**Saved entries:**
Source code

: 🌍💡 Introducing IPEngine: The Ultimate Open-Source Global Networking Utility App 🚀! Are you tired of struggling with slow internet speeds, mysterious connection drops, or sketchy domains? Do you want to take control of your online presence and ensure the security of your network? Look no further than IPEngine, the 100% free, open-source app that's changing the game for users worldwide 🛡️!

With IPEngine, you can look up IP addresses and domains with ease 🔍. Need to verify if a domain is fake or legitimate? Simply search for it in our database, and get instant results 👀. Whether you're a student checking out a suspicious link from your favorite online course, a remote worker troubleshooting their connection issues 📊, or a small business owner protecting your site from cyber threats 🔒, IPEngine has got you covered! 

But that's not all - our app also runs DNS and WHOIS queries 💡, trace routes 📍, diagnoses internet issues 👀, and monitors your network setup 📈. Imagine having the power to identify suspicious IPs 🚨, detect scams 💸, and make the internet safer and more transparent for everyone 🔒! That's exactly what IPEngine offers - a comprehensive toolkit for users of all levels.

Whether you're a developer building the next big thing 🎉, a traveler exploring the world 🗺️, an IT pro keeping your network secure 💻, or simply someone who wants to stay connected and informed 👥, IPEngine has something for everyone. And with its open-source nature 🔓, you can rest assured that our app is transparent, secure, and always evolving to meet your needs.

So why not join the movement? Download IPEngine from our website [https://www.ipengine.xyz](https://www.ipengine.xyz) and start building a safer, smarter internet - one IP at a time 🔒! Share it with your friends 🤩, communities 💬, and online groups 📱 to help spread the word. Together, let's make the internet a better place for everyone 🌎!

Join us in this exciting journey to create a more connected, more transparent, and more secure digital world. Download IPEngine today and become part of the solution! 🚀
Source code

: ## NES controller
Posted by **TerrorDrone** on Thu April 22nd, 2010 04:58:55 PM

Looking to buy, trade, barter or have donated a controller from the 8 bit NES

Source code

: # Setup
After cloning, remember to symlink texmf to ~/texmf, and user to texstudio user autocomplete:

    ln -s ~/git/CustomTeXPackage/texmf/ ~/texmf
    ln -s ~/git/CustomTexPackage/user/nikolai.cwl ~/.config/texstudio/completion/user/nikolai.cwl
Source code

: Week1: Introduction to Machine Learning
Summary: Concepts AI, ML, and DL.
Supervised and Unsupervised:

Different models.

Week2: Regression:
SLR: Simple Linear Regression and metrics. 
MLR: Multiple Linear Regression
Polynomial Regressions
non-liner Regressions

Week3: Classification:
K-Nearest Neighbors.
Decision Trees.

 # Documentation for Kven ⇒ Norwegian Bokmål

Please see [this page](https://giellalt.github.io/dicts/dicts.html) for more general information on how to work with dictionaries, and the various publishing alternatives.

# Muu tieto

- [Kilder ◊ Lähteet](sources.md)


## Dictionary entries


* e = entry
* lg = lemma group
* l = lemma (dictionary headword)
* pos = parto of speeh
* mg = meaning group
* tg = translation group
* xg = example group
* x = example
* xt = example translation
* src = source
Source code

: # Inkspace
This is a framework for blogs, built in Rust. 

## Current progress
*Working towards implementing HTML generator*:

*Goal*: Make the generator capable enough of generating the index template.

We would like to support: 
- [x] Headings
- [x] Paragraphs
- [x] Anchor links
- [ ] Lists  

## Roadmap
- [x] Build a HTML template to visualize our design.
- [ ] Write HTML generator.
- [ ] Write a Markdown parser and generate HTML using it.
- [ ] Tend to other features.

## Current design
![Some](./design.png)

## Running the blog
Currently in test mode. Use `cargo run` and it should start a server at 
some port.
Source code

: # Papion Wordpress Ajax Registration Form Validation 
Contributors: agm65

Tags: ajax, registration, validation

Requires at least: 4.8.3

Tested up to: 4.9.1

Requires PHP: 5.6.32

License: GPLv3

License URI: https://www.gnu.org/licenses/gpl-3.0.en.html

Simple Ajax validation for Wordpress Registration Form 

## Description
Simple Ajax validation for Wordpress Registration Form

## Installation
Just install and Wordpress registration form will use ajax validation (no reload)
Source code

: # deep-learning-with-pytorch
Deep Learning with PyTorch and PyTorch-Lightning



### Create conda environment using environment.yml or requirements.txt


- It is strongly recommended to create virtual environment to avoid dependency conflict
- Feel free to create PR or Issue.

**Problem requirements:** Return all of the entries word for word.

**Finished task:**
Source code

: 🌍💡 Introducing IPEngine: The Ultimate Open-Source Global Networking Utility App 🚀! Are you tired of struggling with slow internet speeds, mysterious connection drops, or sketchy domains? Do you want to take control of your online presence and ensure the security of your network? Look no further than IPEngine, the 100% free, open-source app that's changing the game for users worldwide 🛡️!

With IPEngine, you can look up IP addresses and domains with ease 🔍. Need to verify if a domain is fake or legitimate? Simply search for it in our database, and get instant results 👀. Whether you're a student checking out a suspicious link from your favorite online course, a remote worker troubleshooting their connection issues 📊, or a small business owner protecting your site from cyber threats 🔒, IPEngine has got you covered! 

But that's not all - our app also runs DNS and WHOIS queries 💡, trace routes 📍, diagnoses internet issues 👀, and monitors your network setup 📈. Imagine having the power to identify suspicious IPs 🚨, detect scams 💸, and make the internet safer and more transparent for everyone 🔒! That's exactly what IPEngine offers - a comprehensive toolkit for users of all levels.

Whether you're a developer building the next big thing 🎉, a traveler exploring the world 🗺️, an IT pro keeping your network secure 💻, or simply someone who wants to stay connected and informed 👥, IPEngine has something for everyone. And with its open-source nature 🔓, you can rest assured that our app is transparent, secure, and always evolving to meet your needs.

So why not join the movement? Download IPEngine from our website [https://www.ipengine.xyz](https://www.ipengine.xyz) and start building a safer, smarter internet - one IP at a time 🔒! Share it with your friends 🤩, communities 💬, and online groups 📱 to help spread the word. Together, let's make the internet a better place for everyone 🌎!

Join us in this exciting journey to create a more connected, more transparent, and more secure digital world. Download IPEngine today and become part of the solution! 🚀
Source code

: ## NES controller
Posted by **TerrorDrone** on Thu April 22nd, 2010 04:58:55 PM

Looking to buy, trade, barter or have donated a controller from the 8 bit NES

Source code

: # Setup
After cloning, remember to symlink texmf to ~/texmf, and user to texstudio user autocomplete:

    ln -s ~/git/CustomTeXPackage/texmf/ ~/texmf
    ln -s ~/git/CustomTexPackage/user/nikolai.cwl ~/.config/texstudio/completion/user/nikolai.cwl
Source code

: Week1: Introduction to Machine Learning
Summary: Concepts AI, ML, and DL.
Supervised and Unsupervised:

Different models.

Week2: Regression:
SLR: Simple Linear Regression and metrics. 
MLR: Multiple Linear Regression
Polynomial Regressions
non-liner Regressions

Week3: Classification:
K-Nearest Neighbors.
Decision Trees.

 # Documentation for Kven ⇒ Norwegian Bokmål

Please see [this page](https://giellalt.github.io/dicts/dicts.html) for more general information on how to work with dictionaries, and the various publishing alternatives.

# Muu tieto

- [Kilder ◊ Lähteet](sources.md)


## Dictionary entries


* e = entry
* lg = lemma group
* l = lemma (dictionary headword)
* pos = parto of speeh
* mg = meaning group
* tg = translation group
* xg = example group
* x = example
* xt = example translation
* src = source
Source code

: # Inkspace
This is a framework for blogs, built in Rust. 

## Current progress
*Working towards implementing HTML generator*:

*Goal*: Make the generator capable enough of generating the index template.

We would like to support: 
- [x] Headings
- [x] Paragraphs
- [x] Anchor links
- [ ] Lists  

## Roadmap
- [x] Build a HTML template to visualize our design.
- [ ] Write HTML generator.
- [ ] Write a Markdown parser and generate HTML using it.
- [ ] Tend to other features.

## Current design
![Some](./design.png)

## Running the blog
Currently in test mode. Use `cargo run` and it should start a server at 
some port.
Source code

: # Papion Wordpress Ajax Registration Form Validation 
Contributors: agm65

Tags: ajax, registration, validation

Requires at least: 4.8.3

Tested up to: 4.9.1

Requires PHP: 5.6.32

License: GPLv3

License URI: https://www.gnu.org/licenses/gpl-3.0.en.html

Simple Ajax validation for Wordpress Registration Form 

## Description
Simple Ajax validation for Wordpress Registration Form

## Installation
Just install and Wordpress registration form will use ajax validation (no reload)
Source code

: # deep-learning-with-pytorch
Deep Learning with PyTorch and PyTorch-Lightning



### Create conda environment using environment.yml or requirements.txt


- It is strongly recommended to create virtual environment to avoid dependency conflict
- Feel free to create PR or Issue.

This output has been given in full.